Rombeiro Residence, Novato, CA


Baughman Residence, Prosper, TX

When New York-based photographer Danelle Manthey was a little girl in Sioux Falls, South Dakota, she and her family had a Christmas ritual; when the neighborhood newspaper published their annual map marking the most extravagantly decorated houses, together they drove down the glittering roads near home, stopping to peer out at illuminated trees and life-sized reindeer.

As an adult, Manthey allowed the Christmas displays to fall back into the shadows of her memory, but when she visited her childhood home one December, visions of flickering lights and melodic carols emerged once more. Although she initially shook it off, her sister’s suggestion to photograph the lights haunted her for several years, and from the year she began shooting around her parents’ home, it took two more before she began making images she actually liked.

For ten years, the photographer’s annual tradition has been much like the one she experienced as a child, although her series, Christmas USA, has taken her not around the block but around the country, to twelve states thus far. She’s photographed the best of the best, families and single men and women who devote months or even the entire rest of the year to preparing to transform their houses into a winter wonderland. They can be found on internet forums and through social networks, where certain individuals and households have become celebrities within the field.

Although Manthey herself is not a member of the Christmas mega-decoration community, she was unfailingly welcomed by those she met along the way. On chilly nights, she was invited inside their warm houses for long talks, and everyone was happy to share with her their unusual hobby. Quoting Diane Arbus, the photographer suggests that for most people, the simple gift of being seen and recognized for who they were was enough to open doors: “The camera is a kind of license. A lot of people, they want to be paid that much attention.”

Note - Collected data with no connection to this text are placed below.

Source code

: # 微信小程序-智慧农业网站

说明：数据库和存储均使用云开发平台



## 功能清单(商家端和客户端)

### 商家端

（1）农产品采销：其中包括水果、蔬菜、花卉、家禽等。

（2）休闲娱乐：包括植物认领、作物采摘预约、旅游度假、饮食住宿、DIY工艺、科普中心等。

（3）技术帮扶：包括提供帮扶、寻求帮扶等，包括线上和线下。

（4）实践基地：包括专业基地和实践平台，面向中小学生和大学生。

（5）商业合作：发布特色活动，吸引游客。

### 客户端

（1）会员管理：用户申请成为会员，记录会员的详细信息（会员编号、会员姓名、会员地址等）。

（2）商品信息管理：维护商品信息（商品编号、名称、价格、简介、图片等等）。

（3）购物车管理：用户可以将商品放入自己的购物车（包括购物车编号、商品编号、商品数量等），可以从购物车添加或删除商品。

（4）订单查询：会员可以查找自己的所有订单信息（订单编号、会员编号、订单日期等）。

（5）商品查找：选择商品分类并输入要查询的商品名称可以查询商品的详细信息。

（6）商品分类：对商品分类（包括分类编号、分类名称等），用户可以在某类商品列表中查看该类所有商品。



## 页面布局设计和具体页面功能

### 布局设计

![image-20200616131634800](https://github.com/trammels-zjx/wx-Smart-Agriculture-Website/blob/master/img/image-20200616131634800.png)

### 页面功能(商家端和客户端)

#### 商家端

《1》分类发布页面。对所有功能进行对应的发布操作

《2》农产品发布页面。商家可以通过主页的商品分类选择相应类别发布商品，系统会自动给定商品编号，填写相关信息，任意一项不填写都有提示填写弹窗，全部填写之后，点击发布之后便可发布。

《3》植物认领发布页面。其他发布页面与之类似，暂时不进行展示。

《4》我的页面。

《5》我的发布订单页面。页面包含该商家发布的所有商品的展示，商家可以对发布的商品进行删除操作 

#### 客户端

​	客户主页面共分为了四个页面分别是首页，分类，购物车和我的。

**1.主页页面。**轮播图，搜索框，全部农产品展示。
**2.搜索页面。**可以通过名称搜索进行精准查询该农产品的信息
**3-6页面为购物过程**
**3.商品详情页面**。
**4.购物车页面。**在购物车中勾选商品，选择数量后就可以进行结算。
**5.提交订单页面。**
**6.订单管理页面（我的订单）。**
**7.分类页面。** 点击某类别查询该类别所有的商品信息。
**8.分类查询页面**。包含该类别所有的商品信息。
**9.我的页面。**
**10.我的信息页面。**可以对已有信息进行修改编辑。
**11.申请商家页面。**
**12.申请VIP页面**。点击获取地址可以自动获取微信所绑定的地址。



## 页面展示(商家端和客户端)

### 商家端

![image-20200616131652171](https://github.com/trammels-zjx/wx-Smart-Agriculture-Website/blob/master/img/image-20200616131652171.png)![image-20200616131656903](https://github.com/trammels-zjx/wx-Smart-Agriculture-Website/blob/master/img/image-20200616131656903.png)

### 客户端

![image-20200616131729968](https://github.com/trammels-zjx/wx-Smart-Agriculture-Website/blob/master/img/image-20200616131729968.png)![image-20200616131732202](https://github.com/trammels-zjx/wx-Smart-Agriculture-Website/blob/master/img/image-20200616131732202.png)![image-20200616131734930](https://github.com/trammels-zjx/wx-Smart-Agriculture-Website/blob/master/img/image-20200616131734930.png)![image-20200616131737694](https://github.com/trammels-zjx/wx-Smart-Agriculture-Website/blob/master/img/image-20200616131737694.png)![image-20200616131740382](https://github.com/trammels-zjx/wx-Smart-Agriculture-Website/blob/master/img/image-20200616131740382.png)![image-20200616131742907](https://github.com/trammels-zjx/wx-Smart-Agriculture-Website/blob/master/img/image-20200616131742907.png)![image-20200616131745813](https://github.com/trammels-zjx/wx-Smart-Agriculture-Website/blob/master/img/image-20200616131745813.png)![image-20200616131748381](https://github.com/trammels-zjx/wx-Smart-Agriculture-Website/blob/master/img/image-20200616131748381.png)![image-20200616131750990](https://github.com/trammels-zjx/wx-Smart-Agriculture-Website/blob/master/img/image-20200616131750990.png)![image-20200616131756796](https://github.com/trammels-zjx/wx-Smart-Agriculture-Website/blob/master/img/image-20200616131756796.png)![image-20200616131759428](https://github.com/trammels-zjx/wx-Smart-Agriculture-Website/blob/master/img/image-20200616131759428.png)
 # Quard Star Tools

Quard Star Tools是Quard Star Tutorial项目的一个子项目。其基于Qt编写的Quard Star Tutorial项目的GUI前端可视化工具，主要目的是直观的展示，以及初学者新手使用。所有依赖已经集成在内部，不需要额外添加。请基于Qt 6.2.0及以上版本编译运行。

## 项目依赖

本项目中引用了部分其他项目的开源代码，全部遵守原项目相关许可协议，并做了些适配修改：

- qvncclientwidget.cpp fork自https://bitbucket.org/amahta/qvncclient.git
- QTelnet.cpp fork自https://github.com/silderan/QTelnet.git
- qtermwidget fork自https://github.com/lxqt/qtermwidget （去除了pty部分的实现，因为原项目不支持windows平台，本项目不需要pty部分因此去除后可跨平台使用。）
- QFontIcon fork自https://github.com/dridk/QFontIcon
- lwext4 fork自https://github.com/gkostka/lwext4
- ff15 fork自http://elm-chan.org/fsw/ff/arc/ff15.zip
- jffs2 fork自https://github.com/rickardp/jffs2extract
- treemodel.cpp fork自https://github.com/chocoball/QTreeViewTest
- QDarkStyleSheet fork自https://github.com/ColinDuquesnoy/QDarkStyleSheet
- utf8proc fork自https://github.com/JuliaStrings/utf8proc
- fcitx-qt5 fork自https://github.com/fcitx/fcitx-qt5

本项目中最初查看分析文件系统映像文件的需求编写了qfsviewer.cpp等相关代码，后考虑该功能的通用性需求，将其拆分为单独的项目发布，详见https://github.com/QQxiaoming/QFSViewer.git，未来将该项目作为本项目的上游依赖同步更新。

In her girlhood, the young Manthey grew restless during the long trips in the car, eager to get home and open her gifts, but as a grown-up, she’s learned to cherish her time amongst the dazzling lights. Though she initially may have misjudged the time-consuming decorating as a frivolous undertaking, the photographer now holds the utmost respect for the people she’s met, granting them the title of “American folk artists.”

For many, the twinkling lights become a rare and precious portal back to the innocence and awe that marks Christmastime for so many children. One woman, says the photographer, sets up her display every year in honor of her late mother, who loved the Christmas village. Many are organized to raise funds for a charity close to the heart of its creator, and in a neighborhood where parents might not be able to afford piles of presents, one couple never fails to give them a taste of holiday wonderment in the form of a magical house. In photographing the manifold installations, Manthey manages to observe both as an adult and as the child she once was, and ultimately, she invites us to do the same.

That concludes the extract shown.